Task »
An exact copy of the data below is required; return it in full.
══ Extracted records ══
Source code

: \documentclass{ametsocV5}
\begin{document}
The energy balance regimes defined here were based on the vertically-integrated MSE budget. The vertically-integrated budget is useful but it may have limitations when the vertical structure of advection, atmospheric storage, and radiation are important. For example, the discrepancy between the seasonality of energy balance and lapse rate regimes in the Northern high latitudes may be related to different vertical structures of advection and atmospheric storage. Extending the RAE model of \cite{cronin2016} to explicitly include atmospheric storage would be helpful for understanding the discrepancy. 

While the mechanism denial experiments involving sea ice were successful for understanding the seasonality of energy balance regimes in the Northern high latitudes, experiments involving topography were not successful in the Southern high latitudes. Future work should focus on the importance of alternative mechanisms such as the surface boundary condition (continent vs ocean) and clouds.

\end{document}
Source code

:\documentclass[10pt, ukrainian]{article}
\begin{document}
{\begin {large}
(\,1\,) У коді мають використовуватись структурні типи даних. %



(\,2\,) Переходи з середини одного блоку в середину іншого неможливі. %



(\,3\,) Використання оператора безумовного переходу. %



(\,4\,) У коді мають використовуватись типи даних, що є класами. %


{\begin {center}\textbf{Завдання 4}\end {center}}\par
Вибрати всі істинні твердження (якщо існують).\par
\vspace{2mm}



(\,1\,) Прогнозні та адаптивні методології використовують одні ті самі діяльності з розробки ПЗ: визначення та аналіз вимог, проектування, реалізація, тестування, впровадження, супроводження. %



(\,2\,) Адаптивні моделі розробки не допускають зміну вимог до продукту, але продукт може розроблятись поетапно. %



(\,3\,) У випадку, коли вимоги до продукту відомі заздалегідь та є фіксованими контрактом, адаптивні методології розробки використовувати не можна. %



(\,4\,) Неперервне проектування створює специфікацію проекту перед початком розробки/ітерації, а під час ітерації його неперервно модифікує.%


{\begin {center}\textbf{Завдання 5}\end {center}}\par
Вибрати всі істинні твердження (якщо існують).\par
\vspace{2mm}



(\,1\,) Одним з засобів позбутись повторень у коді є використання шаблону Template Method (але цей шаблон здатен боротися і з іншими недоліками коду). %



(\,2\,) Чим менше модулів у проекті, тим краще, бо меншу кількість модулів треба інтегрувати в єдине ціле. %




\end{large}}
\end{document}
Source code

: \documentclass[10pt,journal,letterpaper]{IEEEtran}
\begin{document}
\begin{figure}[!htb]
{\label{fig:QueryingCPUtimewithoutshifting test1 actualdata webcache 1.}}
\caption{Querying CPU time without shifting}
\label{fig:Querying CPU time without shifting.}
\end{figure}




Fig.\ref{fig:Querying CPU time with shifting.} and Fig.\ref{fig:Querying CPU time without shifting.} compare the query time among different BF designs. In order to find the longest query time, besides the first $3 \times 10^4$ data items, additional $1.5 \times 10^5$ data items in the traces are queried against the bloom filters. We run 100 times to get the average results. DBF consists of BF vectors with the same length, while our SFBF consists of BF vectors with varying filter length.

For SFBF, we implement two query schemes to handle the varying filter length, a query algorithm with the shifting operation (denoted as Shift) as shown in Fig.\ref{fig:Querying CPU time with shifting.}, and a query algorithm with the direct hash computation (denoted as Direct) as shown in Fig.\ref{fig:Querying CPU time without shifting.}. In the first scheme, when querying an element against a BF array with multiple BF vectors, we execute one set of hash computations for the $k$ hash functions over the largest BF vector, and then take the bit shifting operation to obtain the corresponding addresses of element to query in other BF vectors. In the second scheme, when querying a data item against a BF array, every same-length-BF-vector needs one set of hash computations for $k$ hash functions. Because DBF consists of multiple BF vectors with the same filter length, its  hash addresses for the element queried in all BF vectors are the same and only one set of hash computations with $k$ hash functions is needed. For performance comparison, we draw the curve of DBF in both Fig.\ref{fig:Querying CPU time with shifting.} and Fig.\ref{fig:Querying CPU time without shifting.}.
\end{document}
═══
Written solution »
Source code

: \documentclass{ametsocV5}
\begin{document}
The energy balance regimes defined here were based on the vertically-integrated MSE budget. The vertically-integrated budget is useful but it may have limitations when the vertical structure of advection, atmospheric storage, and radiation are important. For example, the discrepancy between the seasonality of energy balance and lapse rate regimes in the Northern high latitudes may be related to different vertical structures of advection and atmospheric storage. Extending the RAE model of \cite{cronin2016} to explicitly include atmospheric storage would be helpful for understanding the discrepancy. 

While the mechanism denial experiments involving sea ice were successful for understanding the seasonality of energy balance regimes in the Northern high latitudes, experiments involving topography were not successful in the Southern high latitudes. Future work should focus on the importance of alternative mechanisms such as the surface boundary condition (continent vs ocean) and clouds.

\end{document}
Source code

:\documentclass[10pt, ukrainian]{article}
\begin{document}
{\begin {large}
(\,1\,) У коді мають використовуватись структурні типи даних. %



(\,2\,) Переходи з середини одного блоку в середину іншого неможливі. %



(\,3\,) Використання оператора безумовного переходу. %



(\,4\,) У коді мають використовуватись типи даних, що є класами. %


{\begin {center}\textbf{Завдання 4}\end {center}}\par
Вибрати всі істинні твердження (якщо існують).\par
\vspace{2mm}



(\,1\,) Прогнозні та адаптивні методології використовують одні ті самі діяльності з розробки ПЗ: визначення та аналіз вимог, проектування, реалізація, тестування, впровадження, супроводження. %



(\,2\,) Адаптивні моделі розробки не допускають зміну вимог до продукту, але продукт може розроблятись поетапно. %



(\,3\,) У випадку, коли вимоги до продукту відомі заздалегідь та є фіксованими контрактом, адаптивні методології розробки використовувати не можна. %



(\,4\,) Неперервне проектування створює специфікацію проекту перед початком розробки/ітерації, а під час ітерації його неперервно модифікує.%


{\begin {center}\textbf{Завдання 5}\end {center}}\par
Вибрати всі істинні твердження (якщо існують).\par
\vspace{2mm}



(\,1\,) Одним з засобів позбутись повторень у коді є використання шаблону Template Method (але цей шаблон здатен боротися і з іншими недоліками коду). %



(\,2\,) Чим менше модулів у проекті, тим краще, бо меншу кількість модулів треба інтегрувати в єдине ціле. %




\end{large}}
\end{document}
Source code

: \documentclass[10pt,journal,letterpaper]{IEEEtran}
\begin{document}
\begin{figure}[!htb]
{\label{fig:QueryingCPUtimewithoutshifting test1 actualdata webcache 1.}}
\caption{Querying CPU time without shifting}
\label{fig:Querying CPU time without shifting.}
\end{figure}




Fig.\ref{fig:Querying CPU time with shifting.} and Fig.\ref{fig:Querying CPU time without shifting.} compare the query time among different BF designs. In order to find the longest query time, besides the first $3 \times 10^4$ data items, additional $1.5 \times 10^5$ data items in the traces are queried against the bloom filters. We run 100 times to get the average results. DBF consists of BF vectors with the same length, while our SFBF consists of BF vectors with varying filter length.

For SFBF, we implement two query schemes to handle the varying filter length, a query algorithm with the shifting operation (denoted as Shift) as shown in Fig.\ref{fig:Querying CPU time with shifting.}, and a query algorithm with the direct hash computation (denoted as Direct) as shown in Fig.\ref{fig:Querying CPU time without shifting.}. In the first scheme, when querying an element against a BF array with multiple BF vectors, we execute one set of hash computations for the $k$ hash functions over the largest BF vector, and then take the bit shifting operation to obtain the corresponding addresses of element to query in other BF vectors. In the second scheme, when querying a data item against a BF array, every same-length-BF-vector needs one set of hash computations for $k$ hash functions. Because DBF consists of multiple BF vectors with the same filter length, its  hash addresses for the element queried in all BF vectors are the same and only one set of hash computations with $k$ hash functions is needed. For performance comparison, we draw the curve of DBF in both Fig.\ref{fig:Querying CPU time with shifting.} and Fig.\ref{fig:Querying CPU time without shifting.}.
\end{document}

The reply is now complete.